3.2 Architectural Considerations
The second set of principles governs the overall architecture of Perl 6. These principles are connected to the past, present, and future of Perl, and define the fundamental purpose of Perl 6. No principle stands alone; each is balanced against the others.
3.2.1 Perl Should Stay Perl
Everyone agrees that Perl 6 should still be Perl, but the question is, what exactly does that mean? It doesn't mean Perl 6 will have exactly the same syntax. It doesn't mean Perl 6 will have exactly the same features. If it did, Perl 6 would just be Perl 5. So, the core of the question is what makes Perl "Perl"?
18.104.22.168 True to the original purpose
Perl will stay true to its designer's original intended purpose. Larry wanted a language that would get the job done without getting in his way. The language had to be powerful enough to accomplish complex tasks, but still lightweight and flexible. As Larry is fond of saying, "Perl makes the easy things easy and the hard things possible." The fundamental design philosophy of Perl hasn't changed. In Perl 6, the easy things are a little easier and the hard things are more possible.
Perl 6 will be familiar to Perl 5 users. The fundamental syntax is still the same. It's just a little cleaner and a little more consistent. The basic feature set is still the same. It adds some powerful features that will probably change the way we code in Perl, but they aren't required.
Learning Perl 6 will be like American English speakers learning Australian English, not English speakers learning Japanese. Sure, there are some vocabulary changes, and the tone is a little different, but it is still—without any doubt—English.

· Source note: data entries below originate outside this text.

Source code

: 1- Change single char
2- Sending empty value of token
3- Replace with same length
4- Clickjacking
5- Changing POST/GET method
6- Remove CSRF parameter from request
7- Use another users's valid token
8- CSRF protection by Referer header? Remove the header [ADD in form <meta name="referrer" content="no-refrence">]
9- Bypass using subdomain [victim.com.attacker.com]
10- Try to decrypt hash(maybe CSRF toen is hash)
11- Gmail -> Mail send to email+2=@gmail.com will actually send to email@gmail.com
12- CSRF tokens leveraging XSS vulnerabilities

Perl 6 will be mechanically translatable from Perl 5. In the long term, this isn't nearly as important as what it will be like to write code in Perl 6. But during the transition phase, automatic translation will be important. It will allow developers to start moving ahead before they understand every subtle nuance of every change. Perl has always been about learning what you need now and learning more as you go.
3.2.2 Important New Features
Perl 6 will add a number of features such as exceptions, delegation, multi-method dispatch, continuations, coroutines, and currying, to name a few. These features have proven useful in other languages and provide a great deal of power for solving certain problems. They improve the stability and flexibility of the language.
Many of these features are traditionally difficult to understand. Perl takes the same approach as always: provide powerful tools, make them easy to use, and leave it up to the user to decide whether and how to use them. Most users probably won't even know they're using currying when they use the assuming method.
Features like these are an important part of preparing Perl for the future. Who knows what development paradigms might develop in a language that has this combination of advanced features in a form easily approachable by the average programmer. It may not be a revolution, but it's certainly evolution.
3.2.3 Long-Term Usability
Perl 6 isn't a revision intended to last a couple of years and then be tossed out. It's intended to last 20 years or more. This long-range vision affects the shape of the language and the process of building it. We're not interested in the latest fad or in whipping up a few exciting tricks. We want strong, dependable tools with plenty of room to grow. And we're not afraid to take a little extra time now to get it right. This doesn't mean Perl 6.0 will be perfect, any more than any other release has been perfect. It's just another step of progress.